Less than an hour after the attack at Downey House, which then contained a University bookstore and restaurant, the Music Annex Building at 275 William Street was gutted by fire. While the instruments housed within the Music Annex were safely removed, the building itself was unsalvageable, according to The Wesleyan Argus’ May 1, 1970 issue.

At 5:30 a.m., another fire broke out at the Information Systems Building at 36 Wyllys Avenue. Firefighters were able to remove its contents, but the rear of the building was destroyed. Half an hour later, a “petroleum product in a bottle” was found at an office building at 50 High Street, where it had yet to ignite.

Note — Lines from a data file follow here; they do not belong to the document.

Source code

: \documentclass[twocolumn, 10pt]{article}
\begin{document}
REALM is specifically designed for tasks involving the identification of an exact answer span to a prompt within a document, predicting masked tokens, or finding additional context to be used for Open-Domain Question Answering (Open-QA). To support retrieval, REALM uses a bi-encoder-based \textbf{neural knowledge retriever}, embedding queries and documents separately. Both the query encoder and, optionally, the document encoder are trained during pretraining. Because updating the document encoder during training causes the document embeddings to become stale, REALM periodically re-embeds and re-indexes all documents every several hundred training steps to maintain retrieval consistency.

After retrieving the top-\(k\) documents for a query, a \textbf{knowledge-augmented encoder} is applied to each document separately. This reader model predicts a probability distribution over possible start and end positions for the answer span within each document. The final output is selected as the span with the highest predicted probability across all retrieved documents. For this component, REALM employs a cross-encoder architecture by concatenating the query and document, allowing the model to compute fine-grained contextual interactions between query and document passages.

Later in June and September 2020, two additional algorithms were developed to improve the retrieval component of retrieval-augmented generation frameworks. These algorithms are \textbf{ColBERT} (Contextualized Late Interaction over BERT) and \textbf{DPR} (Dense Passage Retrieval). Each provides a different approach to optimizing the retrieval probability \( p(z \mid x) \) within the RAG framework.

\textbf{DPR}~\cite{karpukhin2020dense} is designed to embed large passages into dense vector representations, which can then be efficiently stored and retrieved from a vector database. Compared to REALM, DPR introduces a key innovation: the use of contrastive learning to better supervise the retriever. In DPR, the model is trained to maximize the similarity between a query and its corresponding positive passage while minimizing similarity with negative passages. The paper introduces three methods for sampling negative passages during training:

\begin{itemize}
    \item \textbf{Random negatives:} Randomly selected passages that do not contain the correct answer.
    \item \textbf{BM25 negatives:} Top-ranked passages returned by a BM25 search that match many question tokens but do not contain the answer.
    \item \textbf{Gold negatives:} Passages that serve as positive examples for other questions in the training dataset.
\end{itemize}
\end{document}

The trio of bombings—and failed fourth attempt—remain unsolved, the perpetrators and reason unknown nearly five decades after the fact. At the time, suspicions lay with the student body; many believed that “the Wesleyan fire-bombings were an inside job,” as one Middletown resident wrote to The Hartford Courant.

Three hundred and eighty students, however, volunteered for fire-watching shifts in the weekend after the bombings, their concern for the campus defying the University’s reputation for militant activism. “Any attack on the college is perceived as a direct attack on us,” Thomas F. Dwyer ’72 and Lewis Rumford III ’72 wrote to The Courant a year later, after a second round of firebombs gutted the Alumni and Development Center and broke a window at Downey House.

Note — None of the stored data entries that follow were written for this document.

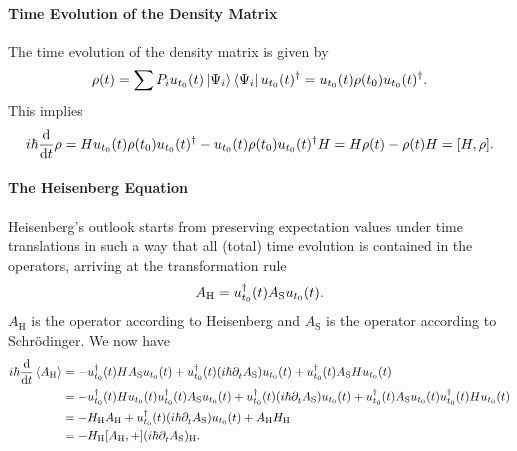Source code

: \paragraph{Time Evolution of the Density Matrix}
The time evolution of the density matrix is given by
\begin{align*}
	\rho(t) = \sum P_{i}u_{t_{0}}(t)\ket{\Psi_{i}}\bra{\Psi_{i}}u_{t_{0}}(t)^{\dagger} = u_{t_{0}}(t)\rho(t_{0})u_{t_{0}}(t)^{\dagger}.
\end{align*}
This implies
\begin{align*}
	i\hbar\dv{t}\rho = Hu_{t_{0}}(t)\rho(t_{0})\adj{u_{t_{0}}(t)} - u_{t_{0}}(t)\rho(t_{0})\adj{u_{t_{0}}(t)}H = H\rho(t) - \rho(t)H = \comm{H}{\rho}.
\end{align*}

\paragraph{The Heisenberg Equation}
Heisenberg's outlook starts from preserving expectation values under time translations in such a way that all (total) time evolution is contained in the operators, arriving at the transformation rule
\begin{align*}
A_{\text{H}} = u_{t_{0}}^{\dagger}(t)A_{\text{S}}u_{t_{0}}(t).
\end{align*}
$A_{\text{H}}$ is the operator according to Heisenberg and $A_{\text{S}}$ is the operator according to Schrödinger. We now have
\begin{align*}
	i\hbar\dv{t}\expval{A_{\text{H}}} &= -\adj{u_{t_{0}}}(t)HA_{\text{S}}u_{t_{0}}(t) + \adj{u_{t_{0}}}(t)(i\hbar\del{t}{A_{\text{S}}})u_{t_{0}}(t) + \adj{u_{t_{0}}}(t)A_{\text{S}}Hu_{t_{0}}(t) \\
	                                  &= -\adj{u_{t_{0}}}(t)Hu_{t_{0}}(t)\adj{u_{t_{0}}}(t)A_{\text{S}}u_{t_{0}}(t) + \adj{u_{t_{0}}}(t)(i\hbar\del{t}{A_{\text{S}}})u_{t_{0}}(t) + \adj{u_{t_{0}}}(t)A_{\text{S}}u_{t_{0}}(t)\adj{u_{t_{0}}}(t)Hu_{t_{0}}(t) \\
	                                  &= -H_{\text{H}}A_{\text{H}} + \adj{u_{t_{0}}}(t)(i\hbar\del{t}{A_{\text{S}}})u_{t_{0}}(t) + A_{\text{H}}H_{\text{H}} \\
	                                  &= -{H_{\text{H}}}\comm{A_{\text{H}}} + (i\hbar\del{t}{A_{\text{S}}})_{\text{H}}.
\end{align*}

Students and faculty also condemned the April 30 attacks the following day at a May Day strike in solidarity with the Black Panthers that included speeches from some of its leaders. Earlier that week, the Freshman Senators had approved a $1,000 donation to the Black Panther Defense Fund, which supported the members of the Panthers then on trial for murder in New Haven.

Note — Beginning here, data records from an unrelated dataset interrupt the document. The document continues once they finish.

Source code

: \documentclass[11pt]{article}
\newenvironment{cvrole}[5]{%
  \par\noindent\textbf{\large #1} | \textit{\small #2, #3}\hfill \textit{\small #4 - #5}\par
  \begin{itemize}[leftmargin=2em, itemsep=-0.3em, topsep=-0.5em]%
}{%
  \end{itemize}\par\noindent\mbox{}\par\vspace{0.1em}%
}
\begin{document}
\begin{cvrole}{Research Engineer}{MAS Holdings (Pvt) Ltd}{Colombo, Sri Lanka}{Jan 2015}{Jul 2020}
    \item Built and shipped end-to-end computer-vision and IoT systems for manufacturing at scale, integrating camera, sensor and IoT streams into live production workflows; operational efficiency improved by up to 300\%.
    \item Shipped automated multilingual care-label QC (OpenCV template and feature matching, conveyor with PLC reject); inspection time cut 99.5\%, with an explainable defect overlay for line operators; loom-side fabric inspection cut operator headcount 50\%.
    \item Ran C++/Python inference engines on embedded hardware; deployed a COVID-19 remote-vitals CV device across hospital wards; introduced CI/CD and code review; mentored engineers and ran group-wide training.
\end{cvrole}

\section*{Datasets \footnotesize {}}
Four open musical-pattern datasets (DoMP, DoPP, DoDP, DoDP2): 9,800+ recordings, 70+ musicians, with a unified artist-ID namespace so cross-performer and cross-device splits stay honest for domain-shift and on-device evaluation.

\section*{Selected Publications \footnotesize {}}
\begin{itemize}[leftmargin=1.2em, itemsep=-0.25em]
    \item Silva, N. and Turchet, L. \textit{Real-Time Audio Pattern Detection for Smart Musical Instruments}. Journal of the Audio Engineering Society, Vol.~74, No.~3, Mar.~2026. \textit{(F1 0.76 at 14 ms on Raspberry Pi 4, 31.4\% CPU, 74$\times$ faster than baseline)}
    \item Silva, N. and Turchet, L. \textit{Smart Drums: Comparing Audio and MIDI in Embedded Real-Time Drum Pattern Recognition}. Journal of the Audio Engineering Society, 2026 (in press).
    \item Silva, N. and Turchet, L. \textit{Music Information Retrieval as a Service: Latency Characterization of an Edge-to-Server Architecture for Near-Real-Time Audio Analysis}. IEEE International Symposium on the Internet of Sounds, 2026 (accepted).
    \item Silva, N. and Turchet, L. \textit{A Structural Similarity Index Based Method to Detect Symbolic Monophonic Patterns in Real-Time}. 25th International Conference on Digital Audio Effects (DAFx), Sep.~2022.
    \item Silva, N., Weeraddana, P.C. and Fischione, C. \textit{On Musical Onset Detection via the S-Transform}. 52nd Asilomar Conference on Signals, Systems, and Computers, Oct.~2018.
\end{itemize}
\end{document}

Yet if the students’ endorsement of the Panthers suggests racial harmony amid political unrest, a New York Times article from Jan. 18, 1970 reveals otherwise. In a controversial piece entitled “Two Nations,” Richard Margolis observed that the relationship between blacks and whites at Wesleyan was so fraught that “Solomon would have been overwhelmed.”

“The blacks have their Ujamaa; the whites have their centuries-old brotherhood of inherited wealth and power,” Margolis wrote, pitting the ostensibly militant black brotherhood against the whites’ efforts to preserve the status quo.

A similar conflict was playing out in the Music Department at the time, where Assistant Professor Clifford Thornton expressed his frustration at the exclusion of jazz and gospel from the curriculum.

“Why don’t you have Black music, it’s the only true American art form [sic],” Thornton asked the administration, according to a 1998 interview with his frequent collaborator and fellow jazz musician Marzette Watts.

After the administration denied his request, citing a lack of funds, Thornton decided to retaliate, Watts recalled. “They blew one of the buildings up, it was never in the papers,” Watts said, adding that he and a number of musicians were then invited to teach as a “quick fix…to cool things down.”

Whether the incident Watts refers to is the Music Annex Building bombing of April 30, 1970 is unclear. However, Thornton was hired in 1969 and seems to have been joined by other jazz musicians as early as 1971, mirroring the series of events that Watts described.

Moreover, Thornton himself reported a visit from the FBI about an explosion at Wesleyan that occurred around the time of the Panthers’ trial in New Haven. “I knew nothing about [the explosion] except what I’d heard,” Thornton recalled. Instead, Thornton suggested to the FBI agents that “a group from the extreme right” could be responsible, protesting the University’s increasing liberalism and the admission of more students of color.

Thus, for at least one of the April 30, 1970 bombings, the cause and culprit are Watts’ word against Thornton’s. And as for the rest of the explosions that rattled campus that morning, we may never know.

  • Ralphiec88

    Even the most rudimentary research would have gutted the premise that the firebombing was due to the lack of jazz and gospel the music program. Watts’ words in the interview are factually inaccurate and read more like self-serving hyperbole than anything else. 1970 saw campus firebombings all over the country, primarily attacking institutions seen as complicit in the Vietnam War. It is far more likely that the primary target was the mainframe computer installation going on at the time, although it would be interesting to know what was going on in all of the buildings targeted. The students’ organization of a fire watch is commendable, although it is not unlikely that some of the participants were the firebombers themselves.